The farm’s main tasks until the new year are, apart from the routine cattle work, almost done. The arable side slips quietly out of mind for another 12 weeks, so apart from any emergencies, things are mainly occupied with seasonal matters. These stir a lifetime’s memories invoked by times of family and friends – sadly mostly old ones, indeed pretty much all long gone into the mists of time. But they are not forgotten.
In my own youth, the Christmas holiday – then but two days – just meant hard toil well into Christmas Eve. In often wet and cold conditions, we were out in the fields, perhaps pulling or loading fodder beet or mangolds direct from the ground or a clamp to be brought back to the farmstead on small wooden dung carts, behind a horse or an old Fordson. The roots were individually pulled and knocked clean of soil before being fed into a root cutter for feeding out fresh each day with barrows and shovels to the dairy cows. We simply didn’t know any different because these jobs had been done in similar fashion since time immemorial. Farming modernisation was still yet to take off. We worked a basic 48 hour week, from 7am until 5pm, less a total hour and a half off for “tenners” and lunch. This regime included Saturday morning.
Regardless of the weather, we went out into a forest of marrowstem kale, armed with an old plastic fertiliser bag over the top of our shirts to keep the worst of the wet or frost out before, with “faghook” in hand, bending down to gather and cut off the huge stems of kale, lifting it straight onto a flat trailer from both sides to make up a full load. Then we returned to the buildings and feeding through an old Barford straw cutter, run off the tractor pulley. We usually worked in pairs, mainly boys but sometimes with a man, to keep us up to the mark.
Then, as it was chopped, the fodder was moved by shovels onto big piles, enough to last the herd through the holiday. On Christmas Eve we were told “when the job is done you can knock off early” to help get ready for the festivities. But, even with that incentive, we often didn’t get done until after darkness fell.

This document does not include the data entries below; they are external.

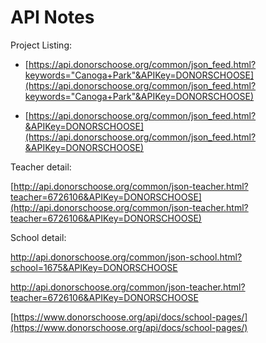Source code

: API Notes
===


Project Listing:

- [https://api.donorschoose.org/common/json_feed.html?keywords="Canoga+Park"&APIKey=DONORSCHOOSE](https://api.donorschoose.org/common/json_feed.html?keywords="Canoga+Park"&APIKey=DONORSCHOOSE)


- [https://api.donorschoose.org/common/json_feed.html?&APIKey=DONORSCHOOSE](https://api.donorschoose.org/common/json_feed.html?&APIKey=DONORSCHOOSE)


Teacher detail:

[http://api.donorschoose.org/common/json-teacher.html?teacher=6726106&APIKey=DONORSCHOOSE](http://api.donorschoose.org/common/json-teacher.html?teacher=6726106&APIKey=DONORSCHOOSE)


School detail:

http://api.donorschoose.org/common/json-school.html?school=1675&APIKey=DONORSCHOOSE


http://api.donorschoose.org/common/json-teacher.html?teacher=6726106&APIKey=DONORSCHOOSE




[https://www.donorschoose.org/api/docs/school-pages/](https://www.donorschoose.org/api/docs/school-pages/)


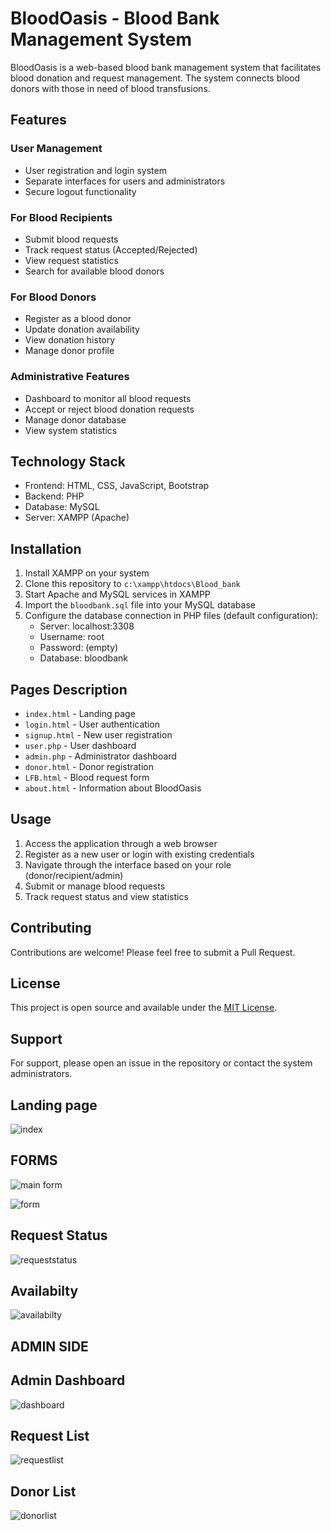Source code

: # BloodOasis - Blood Bank Management System

BloodOasis is a web-based blood bank management system that facilitates blood donation and request management. The system connects blood donors with those in need of blood transfusions.

## Features

### User Management
- User registration and login system
- Separate interfaces for users and administrators
- Secure logout functionality

### For Blood Recipients
- Submit blood requests
- Track request status (Accepted/Rejected)
- View request statistics
- Search for available blood donors

### For Blood Donors
- Register as a blood donor
- Update donation availability
- View donation history
- Manage donor profile

### Administrative Features
- Dashboard to monitor all blood requests
- Accept or reject blood donation requests
- Manage donor database
- View system statistics

## Technology Stack

- Frontend: HTML, CSS, JavaScript, Bootstrap
- Backend: PHP
- Database: MySQL
- Server: XAMPP (Apache)

## Installation

1. Install XAMPP on your system
2. Clone this repository to `c:\xampp\htdocs\Blood_bank`
3. Start Apache and MySQL services in XAMPP
4. Import the `bloodbank.sql` file into your MySQL database
5. Configure the database connection in PHP files (default configuration):
   - Server: localhost:3308
   - Username: root
   - Password: (empty)
   - Database: bloodbank

## Pages Description

- `index.html` - Landing page
- `login.html` - User authentication
- `signup.html` - New user registration
- `user.php` - User dashboard
- `admin.php` - Administrator dashboard
- `donor.html` - Donor registration
- `LFB.html` - Blood request form
- `about.html` - Information about BloodOasis

## Usage

1. Access the application through a web browser
2. Register as a new user or login with existing credentials
3. Navigate through the interface based on your role (donor/recipient/admin)
4. Submit or manage blood requests
5. Track request status and view statistics

## Contributing

Contributions are welcome! Please feel free to submit a Pull Request.

## License

This project is open source and available under the [MIT License](LICENSE).

## Support

For support, please open an issue in the repository or contact the system administrators.

## Landing page 
![index](https://github.com/user-attachments/assets/1addeeeb-deca-43b1-880e-3f1fd699e38c)

## FORMS
![main form](https://github.com/user-attachments/assets/17caff53-e85a-4905-ac37-6f503f937bbf)

![form](https://github.com/user-attachments/assets/ae4937f8-afde-4ae9-b79c-697a2a7a7cdf)

## Request Status
![requeststatus](https://github.com/user-attachments/assets/f2e7f36b-ace1-43cd-adce-d02caca1d808)

## Availabilty 
![availabilty](https://github.com/user-attachments/assets/b18c75f6-a506-45e9-9ace-04a194c2bcc1)

## ADMIN SIDE

## Admin Dashboard
![dashboard](https://github.com/user-attachments/assets/e0b48575-c6dc-4e2e-aa10-aa4c1ba0064e)

## Request List
![requestlist](https://github.com/user-attachments/assets/fb7d404b-1d14-4c63-8b61-5a622617edf9)

## Donor List
![donorlist](https://github.com/user-attachments/assets/2d267ad7-1f70-43aa-a2da-88364678b007)


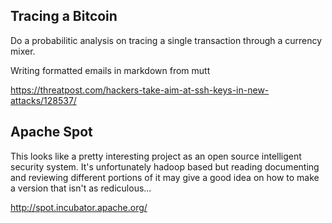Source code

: ## Tracing a Bitcoin

Do a probabilitic analysis on tracing a single transaction through a currency
mixer.

Writing formatted emails in markdown from mutt

https://threatpost.com/hackers-take-aim-at-ssh-keys-in-new-attacks/128537/

## Apache Spot

This looks like a pretty interesting project as an open source intelligent
security system. It's unfortunately hadoop based but reading documenting and
reviewing different portions of it may give a good idea on how to make a
version that isn't as rediculous...

http://spot.incubator.apache.org/
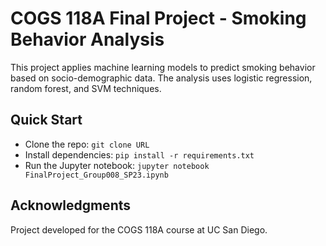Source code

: # COGS 118A Final Project - Smoking Behavior Analysis

This project applies machine learning models to predict smoking behavior based on socio-demographic data. The analysis uses logistic regression, random forest, and SVM techniques.

## Quick Start

- Clone the repo: `git clone URL`
- Install dependencies: `pip install -r requirements.txt`
- Run the Jupyter notebook: `jupyter notebook FinalProject_Group008_SP23.ipynb`

## Acknowledgments

Project developed for the COGS 118A course at UC San Diego.
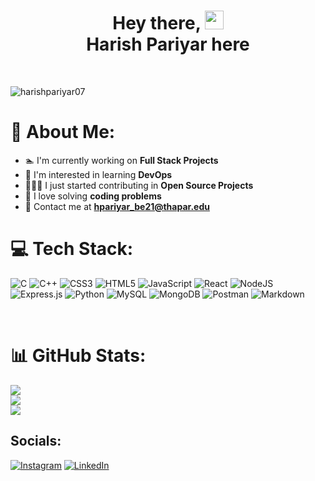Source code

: <h1 align= "center"> Hey there, <img src="https://media.giphy.com/media/hvRJCLFzcasrR4ia7z/giphy.gif" width="30px"><br> Harish Pariyar here</h1>

<!-- <h3 align="center">I don't want what I wish, I want what I work for 😶‍🌫️</h3> -->

<br>
<p align="left"> <img src="https://komarev.com/ghpvc/?username=harishpariyar07&label=Profile%20views&color=0e75b6&style=flat" alt="harishpariyar07" />
  
# 📕 About Me:

- 🏊 I'm currently working on **Full Stack Projects**
- 🌱 I'm interested in learning **DevOps**
- 🧑🏻‍💻 I just started contributing in **Open Source Projects**
- 🧠 I love solving **coding problems**
- 💌 Contact me at **hpariyar_be21@thapar.edu**

# 💻 Tech Stack:
![C](https://img.shields.io/badge/c-%2300599C.svg?style=for-the-badge&logo=c&logoColor=white) ![C++](https://img.shields.io/badge/c++-%2300599C.svg?style=for-the-badge&logo=c%2B%2B&logoColor=white) ![CSS3](https://img.shields.io/badge/css3-%231572B6.svg?style=for-the-badge&logo=css3&logoColor=white) ![HTML5](https://img.shields.io/badge/html5-%23E34F26.svg?style=for-the-badge&logo=html5&logoColor=white) ![JavaScript](https://img.shields.io/badge/javascript-%23323330.svg?style=for-the-badge&logo=javascript&logoColor=%23F7DF1E) ![React](https://img.shields.io/badge/react-%2320232a.svg?style=for-the-badge&logo=react&logoColor=%2361DAFB) ![NodeJS](https://img.shields.io/badge/node.js-6DA55F?style=for-the-badge&logo=node.js&logoColor=white) ![Express.js](https://img.shields.io/badge/express.js-%23404d59.svg?style=for-the-badge&logo=express&logoColor=%2361DAFB) ![Python](https://img.shields.io/badge/python-3670A0?style=for-the-badge&logo=python&logoColor=ffdd54)  ![MySQL](https://img.shields.io/badge/mysql-%2300f.svg?style=for-the-badge&logo=mysql&logoColor=white) ![MongoDB](https://img.shields.io/badge/MongoDB-%234ea94b.svg?style=for-the-badge&logo=mongodb&logoColor=white) ![Postman](https://img.shields.io/badge/Postman-FF6C37?style=for-the-badge&logo=postman&logoColor=white) ![Markdown](https://img.shields.io/badge/markdown-%23000000.svg?style=for-the-badge&logo=markdown&logoColor=white)

<br>

# 📊 GitHub Stats:
![](https://github-readme-stats.vercel.app/api?username=harishpariyar07&theme=dracula&hide_border=false&include_all_commits=true&count_private=true)<br/>
![](https://github-readme-streak-stats.herokuapp.com/?user=harishpariyar07&theme=dracula&hide_border=false)<br/>
![](https://github-readme-stats.vercel.app/api/top-langs/?username=harishpariyar07&theme=dracula&hide_border=false&include_all_commits=true&count_private=true&layout=compact&hide=jupyter%20notebook)
  
##  Socials:
[![Instagram](https://img.shields.io/badge/Instagram-%23E4405F.svg?logo=Instagram&logoColor=white)](https://www.instagram.com/harish_2_30/) [![LinkedIn](https://img.shields.io/badge/LinkedIn-%230077B5.svg?logo=linkedin&logoColor=white)](https://linkedin.com/in/harish-pariyar) 
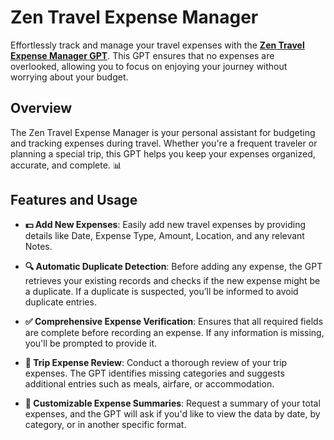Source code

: # Zen Travel Expense Manager   

Effortlessly track and manage your travel expenses with the [**Zen Travel Expense Manager GPT**](https://chatgpt.com/g/g-3Qaloz7dB-zen-travel-expense-manager). This GPT ensures that no expenses are overlooked, allowing you to focus on enjoying your journey without worrying about your budget. 

## Overview

The Zen Travel Expense Manager is your personal assistant for budgeting and tracking expenses during travel. Whether you're a frequent traveler or planning a special trip, this GPT helps you keep your expenses organized, accurate, and complete. 📊

## Features and Usage

- **💵 Add New Expenses**: Easily add new travel expenses by providing details like Date, Expense Type, Amount, Location, and any relevant Notes.

- **🔍 Automatic Duplicate Detection**: Before adding any expense, the GPT retrieves your existing records and checks if the new expense might be a duplicate. If a duplicate is suspected, you’ll be informed to avoid duplicate entries.

- **✅ Comprehensive Expense Verification**: Ensures that all required fields are complete before recording an expense. If any information is missing, you'll be prompted to provide it.

- **📝 Trip Expense Review**: Conduct a thorough review of your trip expenses. The GPT identifies missing categories and suggests additional entries such as meals, airfare, or accommodation.

- **📑 Customizable Expense Summaries**: Request a summary of your total expenses, and the GPT will ask if you'd like to view the data by date, by category, or in another specific format.
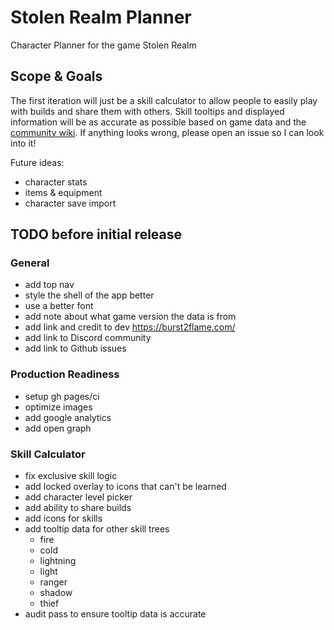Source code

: # Stolen Realm Planner

Character Planner for the game Stolen Realm

## Scope & Goals

The first iteration will just be a skill calculator to allow people to easily play with builds and share them with others. Skill tooltips and displayed information will be as accurate as possible based on game data and the [community wiki](https://stolen-realm.fandom.com/wiki/Stolen_Realm_Wiki). If anything looks wrong, please open an issue so I can look into it!

Future ideas:

-   character stats
-   items & equipment
-   character save import

## TODO before initial release

### General

-   add top nav
-   style the shell of the app better
-   use a better font
-   add note about what game version the data is from
-   add link and credit to dev https://burst2flame.com/
-   add link to Discord community
-   add link to Github issues

### Production Readiness

-   setup gh pages/ci
-   optimize images
-   add google analytics
-   add open graph

### Skill Calculator

-   fix exclusive skill logic
-   add locked overlay to icons that can't be learned
-   add character level picker
-   add ability to share builds
-   add icons for skills
-   add tooltip data for other skill trees
    -   fire
    -   cold
    -   lightning
    -   light
    -   ranger
    -   shadow
    -   thief
-   audit pass to ensure tooltip data is accurate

All the food was put out twice a day, fed along the rails of the cow yards where the animals would eagerly devour it. Perhaps there were roots for the morning meal and kale for the evening, sometimes dyed feed spuds. The cowmen did the bedding up, but held back from helping us too much! This was in the days before silage. Such operations put me off the whole idea of festivities for many years: indeed, they still colour Christmas to this day.
Then on Boxing Day, we had the day off treat beating for our seniors on the annual Boxing Day shoot through all those same fields of roots or wet freezing kale, to ensure the wild pheasants and partridge flew straight and high over the elms to the guns beyond. Day off my foot! Then, after the sport was finished, there was barrowing the food to the herd again.
This was in the late fifties, when winter farm life centred round the milking herd whose reliable income was probably more important to us – and most dairy farming families – than anything, so took priority. And such attitudes have, to a great extent, stuck. Last month my long standing (25 years) stockman, Wally Elvin, after a difficult year, flew off for a well deserved holiday while I was left responsible for his animals. One wet early morning, before first light, my wife said: “Don’t you want to have breakfast before you go out?” to which my instinctive answer was “Not until they are all seen and fed.” This was a hangover from 50 plus years ago. I hope today’s young stockmen might react the same way.
So Christmas and new year would pass, all those years ago, in similar manner, busy but peaceful. All this changed around 1957 however when I obtained a driving licence and was lent a little red Morris Tourer from a neighbour. It didn’t change Christmas a lot, although it did open up new horizons. The local sports club for a game of squash and a beer, days when a ten shilling note would last the week, at 8p a half. Those were the days… when, like many farmers’ sons, all I was paid was the money from father’s pocket , and often that wasn’t a lot. This was not to improve much for another ten years, until my bride and I married.
Meanwhile, as spring days lengthened, cricket, tennis and then golf beckoned – at least when overtime, hoeing, haymaking or bale cart didn’t demand my full attention. As an 18 year old teenager I was by then well trained by my Father as to where my priorities lay. And then, in the Swinging Sixties, along came girls. Some great times yes, tough, but very memorable, although the only real sadness is that the people I made that journey with, learning the disciplines of farming life and its responsibilities, are no longer around to share them.
These then are just a taste of those days, the endless work, the simple ways of country life. I don’t think it hindered our development, or our friendships but the speed with which it has slipped into the memory is quite shattering. None these days will have the opportunity to experience something similar. Yet I can tell you, it did make men of those who experienced it.